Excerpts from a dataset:
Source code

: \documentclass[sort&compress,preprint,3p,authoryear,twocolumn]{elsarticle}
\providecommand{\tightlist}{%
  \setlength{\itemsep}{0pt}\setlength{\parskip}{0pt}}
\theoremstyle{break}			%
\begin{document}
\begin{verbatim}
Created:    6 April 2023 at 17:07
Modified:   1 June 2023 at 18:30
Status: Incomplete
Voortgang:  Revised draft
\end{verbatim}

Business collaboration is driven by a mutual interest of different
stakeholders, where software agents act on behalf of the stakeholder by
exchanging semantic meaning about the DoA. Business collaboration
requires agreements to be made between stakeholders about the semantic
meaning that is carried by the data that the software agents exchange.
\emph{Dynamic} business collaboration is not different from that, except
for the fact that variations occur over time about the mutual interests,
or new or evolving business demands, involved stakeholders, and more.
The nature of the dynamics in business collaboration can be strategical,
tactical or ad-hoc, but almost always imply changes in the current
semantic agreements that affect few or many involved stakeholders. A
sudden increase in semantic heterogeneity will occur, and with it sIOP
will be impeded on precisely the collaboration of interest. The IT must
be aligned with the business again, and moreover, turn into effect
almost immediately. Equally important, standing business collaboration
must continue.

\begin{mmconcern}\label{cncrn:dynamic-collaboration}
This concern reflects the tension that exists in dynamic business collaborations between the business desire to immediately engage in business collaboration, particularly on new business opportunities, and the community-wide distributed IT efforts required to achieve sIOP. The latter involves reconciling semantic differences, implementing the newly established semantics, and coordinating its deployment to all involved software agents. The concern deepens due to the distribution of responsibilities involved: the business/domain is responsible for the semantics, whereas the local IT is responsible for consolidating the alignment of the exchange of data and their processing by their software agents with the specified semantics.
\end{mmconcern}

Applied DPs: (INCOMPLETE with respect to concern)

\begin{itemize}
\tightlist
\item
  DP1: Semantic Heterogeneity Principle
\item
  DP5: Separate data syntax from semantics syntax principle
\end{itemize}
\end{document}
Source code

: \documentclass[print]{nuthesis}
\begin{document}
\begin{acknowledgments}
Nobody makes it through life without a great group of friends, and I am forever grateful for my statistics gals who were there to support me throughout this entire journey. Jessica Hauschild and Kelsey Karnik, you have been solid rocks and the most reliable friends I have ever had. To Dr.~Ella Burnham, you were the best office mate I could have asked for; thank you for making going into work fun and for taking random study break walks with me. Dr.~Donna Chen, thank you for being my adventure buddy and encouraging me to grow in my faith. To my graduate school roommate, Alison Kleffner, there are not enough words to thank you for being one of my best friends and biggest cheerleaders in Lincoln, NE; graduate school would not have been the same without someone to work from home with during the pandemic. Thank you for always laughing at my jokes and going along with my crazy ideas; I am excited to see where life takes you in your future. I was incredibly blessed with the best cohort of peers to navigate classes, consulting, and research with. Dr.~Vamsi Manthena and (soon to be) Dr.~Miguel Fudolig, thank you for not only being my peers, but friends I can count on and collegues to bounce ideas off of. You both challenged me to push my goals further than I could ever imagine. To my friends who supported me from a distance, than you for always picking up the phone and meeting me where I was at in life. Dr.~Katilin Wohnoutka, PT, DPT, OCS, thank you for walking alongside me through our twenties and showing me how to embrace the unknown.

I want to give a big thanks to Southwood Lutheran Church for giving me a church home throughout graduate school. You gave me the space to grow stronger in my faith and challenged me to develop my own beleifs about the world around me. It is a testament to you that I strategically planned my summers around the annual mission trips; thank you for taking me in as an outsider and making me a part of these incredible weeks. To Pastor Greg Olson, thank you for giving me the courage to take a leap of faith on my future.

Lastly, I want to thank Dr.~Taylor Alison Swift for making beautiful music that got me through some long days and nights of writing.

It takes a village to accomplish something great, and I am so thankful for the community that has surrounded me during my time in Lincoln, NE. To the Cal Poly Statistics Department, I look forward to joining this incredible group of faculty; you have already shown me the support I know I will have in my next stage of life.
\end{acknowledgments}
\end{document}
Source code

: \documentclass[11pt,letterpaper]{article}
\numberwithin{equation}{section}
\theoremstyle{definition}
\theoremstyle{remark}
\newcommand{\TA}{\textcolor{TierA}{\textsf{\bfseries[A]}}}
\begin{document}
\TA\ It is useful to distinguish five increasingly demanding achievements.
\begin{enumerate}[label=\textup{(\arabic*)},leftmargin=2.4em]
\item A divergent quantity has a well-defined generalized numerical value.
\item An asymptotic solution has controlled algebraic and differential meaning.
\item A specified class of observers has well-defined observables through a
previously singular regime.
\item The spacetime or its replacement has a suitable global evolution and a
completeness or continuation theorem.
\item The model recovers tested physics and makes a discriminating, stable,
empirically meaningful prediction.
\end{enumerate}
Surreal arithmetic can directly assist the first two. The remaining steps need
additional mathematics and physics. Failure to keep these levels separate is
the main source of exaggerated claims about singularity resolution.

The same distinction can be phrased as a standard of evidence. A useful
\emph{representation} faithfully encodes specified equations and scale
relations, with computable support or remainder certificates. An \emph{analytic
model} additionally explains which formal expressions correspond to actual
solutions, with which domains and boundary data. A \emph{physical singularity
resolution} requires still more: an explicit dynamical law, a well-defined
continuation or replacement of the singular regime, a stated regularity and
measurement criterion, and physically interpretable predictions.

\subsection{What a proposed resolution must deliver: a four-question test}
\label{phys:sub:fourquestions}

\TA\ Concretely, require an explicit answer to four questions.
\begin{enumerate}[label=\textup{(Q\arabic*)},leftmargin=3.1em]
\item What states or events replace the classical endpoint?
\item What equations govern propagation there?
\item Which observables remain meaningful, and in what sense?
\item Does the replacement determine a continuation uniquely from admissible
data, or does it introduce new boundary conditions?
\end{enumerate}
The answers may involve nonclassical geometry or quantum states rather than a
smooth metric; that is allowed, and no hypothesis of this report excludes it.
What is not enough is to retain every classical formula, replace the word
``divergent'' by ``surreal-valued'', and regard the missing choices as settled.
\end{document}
--
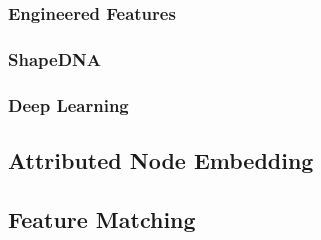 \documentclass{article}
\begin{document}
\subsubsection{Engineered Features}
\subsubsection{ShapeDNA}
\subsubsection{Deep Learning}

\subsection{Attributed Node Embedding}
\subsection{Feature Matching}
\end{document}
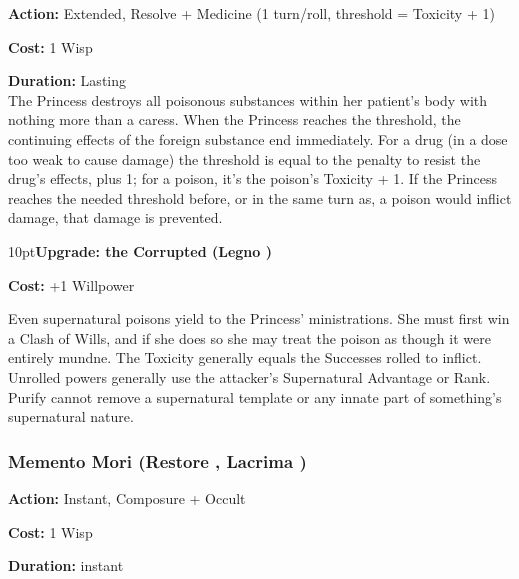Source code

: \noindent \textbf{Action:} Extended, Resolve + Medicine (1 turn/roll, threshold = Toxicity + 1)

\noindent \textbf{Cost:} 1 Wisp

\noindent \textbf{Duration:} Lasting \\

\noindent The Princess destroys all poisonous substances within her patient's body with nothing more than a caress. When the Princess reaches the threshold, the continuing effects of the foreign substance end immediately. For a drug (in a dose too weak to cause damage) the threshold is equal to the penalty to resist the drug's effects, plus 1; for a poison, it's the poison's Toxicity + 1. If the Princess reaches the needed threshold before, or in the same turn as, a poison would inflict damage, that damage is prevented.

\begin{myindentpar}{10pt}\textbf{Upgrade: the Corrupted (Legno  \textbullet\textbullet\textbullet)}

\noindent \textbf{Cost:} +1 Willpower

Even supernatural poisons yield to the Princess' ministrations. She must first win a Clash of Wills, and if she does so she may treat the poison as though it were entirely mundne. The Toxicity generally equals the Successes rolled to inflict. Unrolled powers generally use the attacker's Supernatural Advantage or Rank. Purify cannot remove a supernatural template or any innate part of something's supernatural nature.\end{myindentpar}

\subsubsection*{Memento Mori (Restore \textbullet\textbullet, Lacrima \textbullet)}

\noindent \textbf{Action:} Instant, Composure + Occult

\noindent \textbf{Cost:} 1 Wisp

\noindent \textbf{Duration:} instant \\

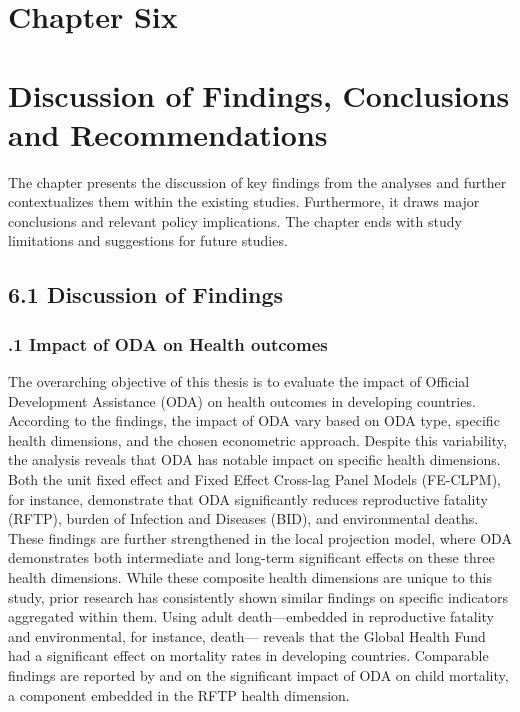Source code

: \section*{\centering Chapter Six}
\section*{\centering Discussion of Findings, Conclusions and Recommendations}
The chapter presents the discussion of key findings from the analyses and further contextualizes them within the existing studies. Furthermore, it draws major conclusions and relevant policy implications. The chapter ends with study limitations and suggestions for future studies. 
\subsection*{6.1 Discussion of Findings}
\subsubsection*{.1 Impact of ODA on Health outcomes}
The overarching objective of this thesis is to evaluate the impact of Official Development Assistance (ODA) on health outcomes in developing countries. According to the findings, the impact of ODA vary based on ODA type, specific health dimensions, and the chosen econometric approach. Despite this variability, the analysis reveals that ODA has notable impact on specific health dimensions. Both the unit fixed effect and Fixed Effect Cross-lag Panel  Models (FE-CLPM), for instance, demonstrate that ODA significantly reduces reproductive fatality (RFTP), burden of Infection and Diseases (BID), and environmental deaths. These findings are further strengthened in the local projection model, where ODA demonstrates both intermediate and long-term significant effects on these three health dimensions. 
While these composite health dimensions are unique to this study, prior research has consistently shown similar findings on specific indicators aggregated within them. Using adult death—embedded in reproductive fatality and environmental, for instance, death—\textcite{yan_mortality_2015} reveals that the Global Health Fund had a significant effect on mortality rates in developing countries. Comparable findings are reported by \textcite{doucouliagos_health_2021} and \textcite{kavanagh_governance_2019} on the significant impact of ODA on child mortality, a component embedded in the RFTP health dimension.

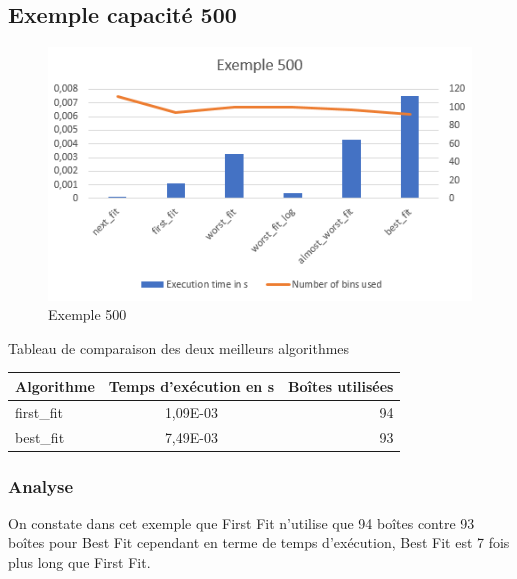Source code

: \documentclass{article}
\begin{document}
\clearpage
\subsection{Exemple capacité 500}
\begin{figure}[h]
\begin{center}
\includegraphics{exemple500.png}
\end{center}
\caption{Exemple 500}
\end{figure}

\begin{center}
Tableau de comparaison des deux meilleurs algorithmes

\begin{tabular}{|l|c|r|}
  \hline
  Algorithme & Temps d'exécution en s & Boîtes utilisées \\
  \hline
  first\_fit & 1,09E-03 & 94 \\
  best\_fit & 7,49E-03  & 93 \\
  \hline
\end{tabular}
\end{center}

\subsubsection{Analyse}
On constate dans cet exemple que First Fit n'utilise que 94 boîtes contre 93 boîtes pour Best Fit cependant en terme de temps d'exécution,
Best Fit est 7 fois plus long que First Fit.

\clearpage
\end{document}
...
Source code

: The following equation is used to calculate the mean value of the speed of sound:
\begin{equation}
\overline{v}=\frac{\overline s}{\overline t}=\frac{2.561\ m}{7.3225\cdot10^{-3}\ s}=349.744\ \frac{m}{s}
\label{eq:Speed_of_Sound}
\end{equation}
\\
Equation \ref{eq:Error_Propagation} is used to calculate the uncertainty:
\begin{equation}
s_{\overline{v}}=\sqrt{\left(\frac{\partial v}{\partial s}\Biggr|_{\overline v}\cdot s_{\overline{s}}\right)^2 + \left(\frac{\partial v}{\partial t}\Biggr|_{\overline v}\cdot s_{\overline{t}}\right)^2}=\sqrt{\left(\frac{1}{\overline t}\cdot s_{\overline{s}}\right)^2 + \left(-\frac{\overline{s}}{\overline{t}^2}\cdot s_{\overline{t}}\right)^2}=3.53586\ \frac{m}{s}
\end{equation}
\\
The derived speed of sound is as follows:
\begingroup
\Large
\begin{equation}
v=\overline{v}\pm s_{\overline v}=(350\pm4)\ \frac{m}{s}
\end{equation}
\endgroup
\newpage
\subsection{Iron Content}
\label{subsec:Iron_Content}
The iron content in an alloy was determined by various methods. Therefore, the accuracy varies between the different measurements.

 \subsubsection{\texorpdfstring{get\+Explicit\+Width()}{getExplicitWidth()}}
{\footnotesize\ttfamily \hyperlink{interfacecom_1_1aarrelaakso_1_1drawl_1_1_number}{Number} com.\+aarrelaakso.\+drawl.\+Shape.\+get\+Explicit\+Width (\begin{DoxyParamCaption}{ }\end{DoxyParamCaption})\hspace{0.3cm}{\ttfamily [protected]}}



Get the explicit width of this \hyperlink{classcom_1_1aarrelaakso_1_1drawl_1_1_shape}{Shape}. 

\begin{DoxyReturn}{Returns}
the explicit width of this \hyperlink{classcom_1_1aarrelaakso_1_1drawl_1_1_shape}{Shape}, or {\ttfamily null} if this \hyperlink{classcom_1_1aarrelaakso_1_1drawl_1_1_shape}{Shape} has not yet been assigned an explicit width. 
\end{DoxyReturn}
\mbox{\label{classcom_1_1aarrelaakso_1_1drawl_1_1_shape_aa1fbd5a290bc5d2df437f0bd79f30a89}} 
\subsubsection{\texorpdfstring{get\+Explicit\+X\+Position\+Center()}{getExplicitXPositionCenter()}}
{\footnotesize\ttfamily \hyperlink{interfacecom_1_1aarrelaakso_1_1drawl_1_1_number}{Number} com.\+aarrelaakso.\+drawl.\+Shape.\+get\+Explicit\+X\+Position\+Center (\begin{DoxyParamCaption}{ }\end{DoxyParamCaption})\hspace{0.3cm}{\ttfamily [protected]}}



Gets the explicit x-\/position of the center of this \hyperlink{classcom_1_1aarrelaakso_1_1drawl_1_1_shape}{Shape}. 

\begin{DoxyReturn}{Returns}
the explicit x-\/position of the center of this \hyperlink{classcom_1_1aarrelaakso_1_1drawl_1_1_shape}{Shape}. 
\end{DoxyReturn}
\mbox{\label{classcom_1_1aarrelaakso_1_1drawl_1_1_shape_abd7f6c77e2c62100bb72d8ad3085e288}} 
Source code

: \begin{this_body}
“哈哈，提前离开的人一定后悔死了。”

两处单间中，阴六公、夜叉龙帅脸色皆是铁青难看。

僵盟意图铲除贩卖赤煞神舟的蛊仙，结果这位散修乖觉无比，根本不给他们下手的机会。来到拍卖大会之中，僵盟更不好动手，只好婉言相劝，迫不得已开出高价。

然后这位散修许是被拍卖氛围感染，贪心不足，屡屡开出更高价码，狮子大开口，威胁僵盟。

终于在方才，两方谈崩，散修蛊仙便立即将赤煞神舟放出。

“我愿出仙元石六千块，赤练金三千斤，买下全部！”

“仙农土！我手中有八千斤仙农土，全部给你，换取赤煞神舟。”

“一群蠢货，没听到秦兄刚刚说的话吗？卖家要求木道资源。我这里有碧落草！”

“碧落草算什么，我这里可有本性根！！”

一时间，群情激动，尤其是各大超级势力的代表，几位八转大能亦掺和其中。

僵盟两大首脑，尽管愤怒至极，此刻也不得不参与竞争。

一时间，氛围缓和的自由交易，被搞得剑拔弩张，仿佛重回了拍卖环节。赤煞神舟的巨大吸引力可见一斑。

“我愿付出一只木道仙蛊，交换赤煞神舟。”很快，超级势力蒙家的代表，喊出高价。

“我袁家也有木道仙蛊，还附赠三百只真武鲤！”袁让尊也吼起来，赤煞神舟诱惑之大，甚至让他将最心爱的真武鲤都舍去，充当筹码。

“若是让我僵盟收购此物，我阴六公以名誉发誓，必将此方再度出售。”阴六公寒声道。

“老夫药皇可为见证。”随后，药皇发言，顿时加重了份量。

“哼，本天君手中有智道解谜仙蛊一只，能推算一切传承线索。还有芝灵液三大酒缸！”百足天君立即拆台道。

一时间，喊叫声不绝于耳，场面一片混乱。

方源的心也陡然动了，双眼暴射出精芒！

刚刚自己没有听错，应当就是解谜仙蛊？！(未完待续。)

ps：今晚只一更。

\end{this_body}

• Requirement
Determine how many lines of the records contain the word "plus". Reply with the number by itself.

• Response
2